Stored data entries

══════════

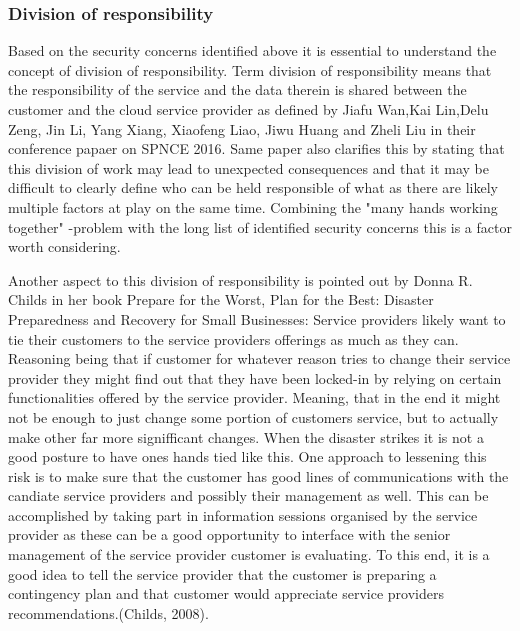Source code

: \documentclass{article}
\begin{document}
\subsubsection{Division of responsibility}
Based on the security concerns identified above it is essential to understand the concept of division of responsibility.
Term division of responsibility means that the responsibility of the service and the data therein is shared between the customer and the cloud service provider as defined by Jiafu Wan,Kai Lin,Delu Zeng, Jin Li, Yang Xiang, Xiaofeng Liao, Jiwu Huang and Zheli Liu in their conference papaer on SPNCE 2016.
Same paper also clarifies this by stating that this division of work may lead to unexpected consequences and that it may be difficult to clearly define who can be held responsible of what as there are likely multiple factors at play on the same time.
Combining the "many hands working together" -problem with the long list of identified security concerns this is a factor worth considering.
\par
Another aspect to this division of responsibility is pointed out by Donna R. Childs in her book Prepare for the Worst, Plan for the Best: Disaster Preparedness and Recovery for Small Businesses: 
Service providers likely want to tie their customers to the service providers offerings as much as they can. Reasoning being that if customer for whatever reason tries to change their service provider they might find out that they have been locked-in by relying on certain functionalities offered by the service provider. Meaning, that in the end it might not be enough to just change some portion of customers service, but to actually make other far more signifficant changes. When the disaster strikes it is not a good posture to have ones hands tied like this. One approach to lessening this risk is to make sure that the customer has good lines of communications with the candiate service providers and possibly their management as well. This can be accomplished by taking part in information sessions organised by the service provider as these can be a good opportunity to interface with the senior management of the service provider customer is evaluating. To this end, it is a good idea to tell the service provider that the customer is preparing a contingency plan and that customer would appreciate service providers recommendations.(Childs, 2008). 
\par
\end{document}

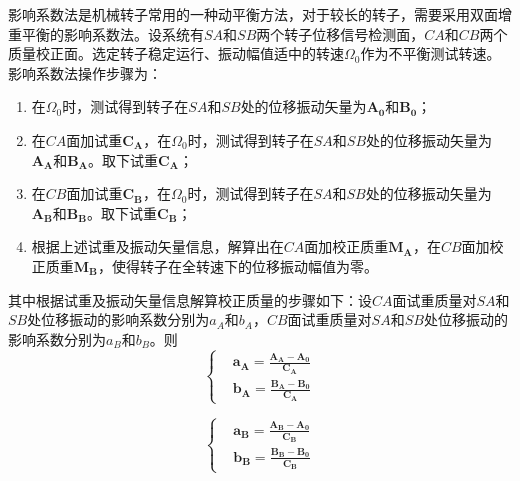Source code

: \documentclass[
  lang=cn,
  degree=master,
  openany,oneside
]{nuaathesis}
\begin{document}
影响系数法是机械转子常用的一种动平衡方法，对于较长的转子，需要采用双面增重平衡的影响系数法。设系统有$SA$和$SB$两个转子位移信号检测面，$CA$和$CB$两个质量校正面。选定转子稳定运行、振动幅值适中的转速$\Omega _0$作为不平衡测试转速。影响系数法操作步骤为：
\begin{enumerate}
	\item 在$\Omega _0$时，测试得到转子在$SA$和$SB$处的位移振动矢量为${\boldsymbol{A_0}}$和${\boldsymbol{B_0}}$；
	\item 在$CA$面加试重${\boldsymbol{C_A}}$，在$\Omega _0$时，测试得到转子在$SA$和$SB$处的位移振动矢量为${\boldsymbol{A_A}}$和${\boldsymbol{B_A}}$。取下试重${\boldsymbol{C_A}}$；
	\item 在$CB$面加试重${\boldsymbol{C_B}}$，在$\Omega _0$时，测试得到转子在$SA$和$SB$处的位移振动矢量为${\boldsymbol{A_B}}$和${\boldsymbol{B_B}}$。取下试重${\boldsymbol{C_B}}$；
	\item 根据上述试重及振动矢量信息，解算出在$CA$面加校正质重${\boldsymbol{M_A}}$，在$CB$面加校正质重${\boldsymbol{M_B}}$，使得转子在全转速下的位移振动幅值为零。
\end{enumerate}

其中根据试重及振动矢量信息解算校正质量的步骤如下：设$CA$面试重质量对$SA$和$SB$处位移振动的影响系数分别为$a_A$和$b_A$，$CB$面试重质量对$SA$和$SB$处位移振动的影响系数分别为$a_B$和$b_B$。则
\begin{equation}
\left\{
\begin{aligned}
&	{\boldsymbol{a_A}} = \frac{{\boldsymbol{A_A}}-{\boldsymbol{A_0}}}{{\boldsymbol{C_A}}} \\
&		{\boldsymbol{b_A}} = \frac{{\boldsymbol{B_A}}-{\boldsymbol{B_0}}}{{\boldsymbol{C_A}}}
\end{aligned}
\right.
\end{equation}

\begin{equation}
\left\{
\begin{aligned}
&	{\boldsymbol{a_B}} = \frac{{\boldsymbol{A_B}}-{\boldsymbol{A_0}}}{{\boldsymbol{C_B}}} \\
&		{\boldsymbol{b_B}} = \frac{{\boldsymbol{B_B}}-{\boldsymbol{B_0}}}{{\boldsymbol{C_B}}}
\end{aligned}
\right.
\end{equation}
\end{document}
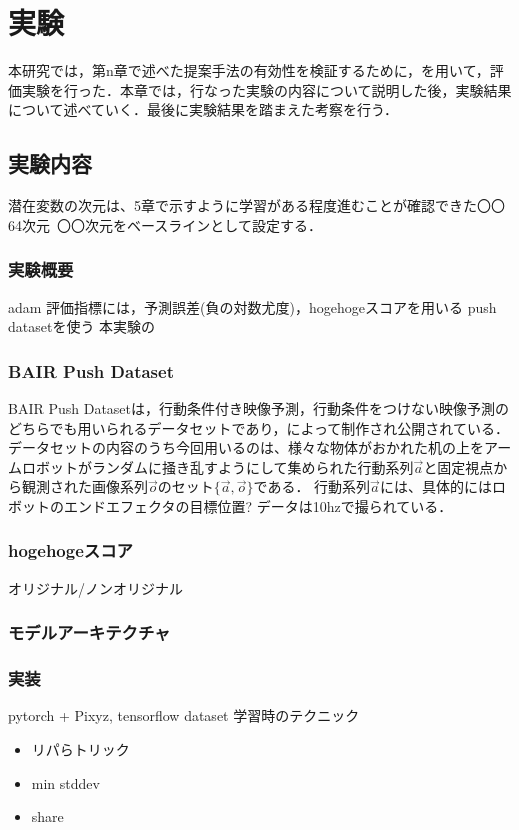 \chapter{実験}
\label{chap:experiment}
本研究では，第n章で述べた提案手法の有効性を検証するために，を用いて，評価実験を行った．本章では，行なった実験の内容について説明した後，実験結果について述べていく．最後に実験結果を踏まえた考察を行う．

\section{実験内容}
潜在変数の次元は、5章で示すように学習がある程度進むことが確認できた〇〇64次元~〇〇次元をベースラインとして設定する．

\subsection{実験概要}
adam
評価指標には，予測誤差(負の対数尤度)，hogehogeスコアを用いる
push datasetを使う
本実験の

\subsection{BAIR Push Dataset}
BAIR Push Datasetは，行動条件付き映像予測，行動条件をつけない映像予測のどちらでも用いられるデータセットであり，によって制作され公開されている．
データセットの内容のうち今回用いるのは、様々な物体がおかれた机の上をアームロボットがランダムに掻き乱すようにして集められた行動系列$\vec{a}$と固定視点から観測された画像系列$\vec{o}$のセット$\{\vec{a}, \vec{o}\}$である．
行動系列$\vec{a}$には、具体的にはロボットのエンドエフェクタの目標位置?
データは10hzで撮られている．

\subsection{hogehogeスコア}
オリジナル/ノンオリジナル
\subsection{モデルアーキテクチャ}
\subsection{}
\subsection{実装}
pytorch + Pixyz, tensorflow dataset
学習時のテクニック
\begin{itemize}
    \item リパらトリック
    \item min stddev
    \item share
\end{itemize}

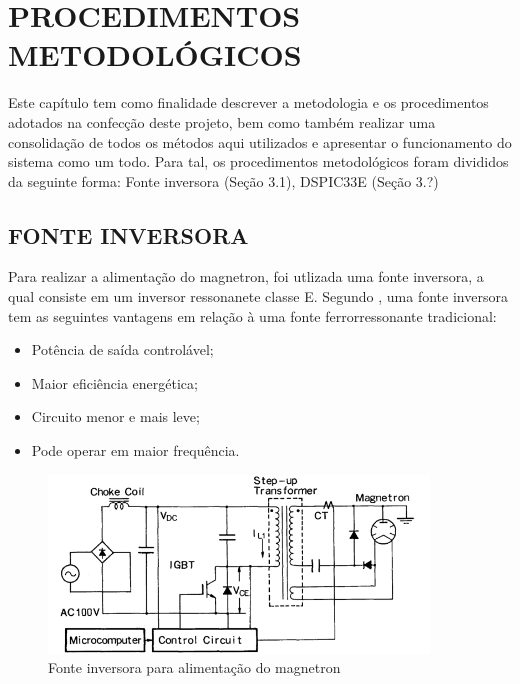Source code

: \chapter{PROCEDIMENTOS METODOLÓGICOS}
\label{chap:metodologia}

Este capítulo tem como finalidade descrever a metodologia e os procedimentos adotados na confecção deste projeto, bem como também realizar uma consolidação de todos os métodos aqui utilizados e apresentar o funcionamento do sistema como um todo. Para tal, os procedimentos metodológicos foram divididos da seguinte forma: Fonte inversora (Seção 3.1), DSPIC33E  (Seção 3.?)

\section{FONTE INVERSORA}
\label{sec:fonteInversora}

Para realizar a alimentação do magnetron, foi utlizada uma fonte inversora, a qual consiste em um inversor ressonanete classe E. Segundo \cite{Hidenori1991}, uma fonte inversora tem as seguintes vantagens em relação à uma fonte ferrorressonante tradicional:
\begin{itemize}
    \item Potência de saída controlável;
    \item Maior eficiência energética;
    \item Circuito menor e mais leve;
    \item Pode operar em maior frequência.
\end{itemize} 

\begin{figure}[!htb]
    \centering
    \includegraphics[width=0.9\textwidth]{./dados/figuras/font_inverter}
    \caption{Fonte inversora para alimentação do magnetron}
    \label{fig:figura-inverter}
\end{figure}

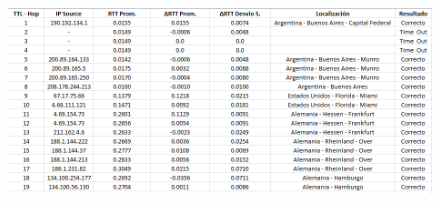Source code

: \begin{figure}[h]
	\begin{center}
    \includegraphics[width=1\textwidth]{img_analisis3/captura.png} 
	\end{center} 
\end{figure}

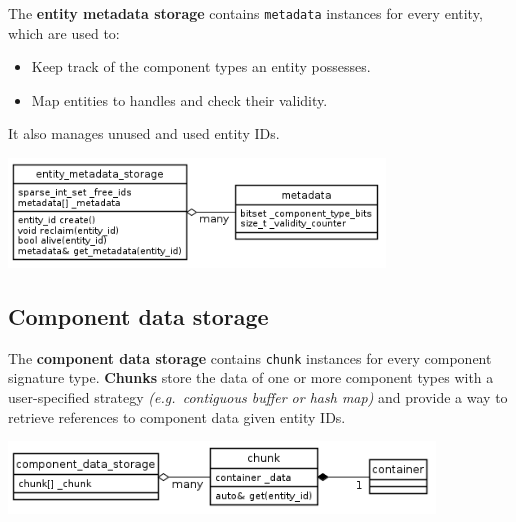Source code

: \documentclass[twoside, 12pt, a4paper, openany]{book}
\let\origfigure=\figure
\let\endorigfigure=\endfigure
\renewenvironment{figure}[1][]{%
\origfigure[H]
}{%
\endorigfigure
}
\begin{document}
The \textbf{entity metadata storage} contains
\texttt{metadata}
instances for every entity, which are used to:

\begin{itemize}
\item
  Keep track of the component types an entity possesses.
\item
  Map entities to handles and check their validity.
\end{itemize}

It also manages unused and used entity IDs.

\begin{figure}[htbp]
\centering
\includegraphics[width=0.75000\textwidth]{source/figures/generated/ecst/architecture/entity_metadata_storage.png}
\caption{ECST architecture: entity metadata storage}
\end{figure}

\subsection{Component data storage}\label{component-data-storage}

The \textbf{component data storage} contains
\texttt{chunk}
instances for every component signature type. \textbf{Chunks} store the
data of one or more component types with a user-specified strategy
\emph{(e.g.~contiguous buffer or hash map)} and provide a way to
retrieve references to component data given entity IDs.

\begin{figure}[htbp]
\centering
\includegraphics[width=0.85000\textwidth]{source/figures/generated/ecst/architecture/component_data_storage.png}
\caption{ECST architecture: component data storage}
\end{figure}
\end{document}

══════════

- **WORK REQUEST**:
Your task is to copy every line of the entries that contains the string "boldsymbol".

- **FINAL ANSWER**:
	\item 在$\Omega _0$时，测试得到转子在$SA$和$SB$处的位移振动矢量为${\boldsymbol{A_0}}$和${\boldsymbol{B_0}}$；
	\item 在$CA$面加试重${\boldsymbol{C_A}}$，在$\Omega _0$时，测试得到转子在$SA$和$SB$处的位移振动矢量为${\boldsymbol{A_A}}$和${\boldsymbol{B_A}}$。取下试重${\boldsymbol{C_A}}$；
	\item 在$CB$面加试重${\boldsymbol{C_B}}$，在$\Omega _0$时，测试得到转子在$SA$和$SB$处的位移振动矢量为${\boldsymbol{A_B}}$和${\boldsymbol{B_B}}$。取下试重${\boldsymbol{C_B}}$；
	\item 根据上述试重及振动矢量信息，解算出在$CA$面加校正质重${\boldsymbol{M_A}}$，在$CB$面加校正质重${\boldsymbol{M_B}}$，使得转子在全转速下的位移振动幅值为零。
&	{\boldsymbol{a_A}} = \frac{{\boldsymbol{A_A}}-{\boldsymbol{A_0}}}{{\boldsymbol{C_A}}} \\
&		{\boldsymbol{b_A}} = \frac{{\boldsymbol{B_A}}-{\boldsymbol{B_0}}}{{\boldsymbol{C_A}}}
&	{\boldsymbol{a_B}} = \frac{{\boldsymbol{A_B}}-{\boldsymbol{A_0}}}{{\boldsymbol{C_B}}} \\
&		{\boldsymbol{b_B}} = \frac{{\boldsymbol{B_B}}-{\boldsymbol{B_0}}}{{\boldsymbol{C_B}}}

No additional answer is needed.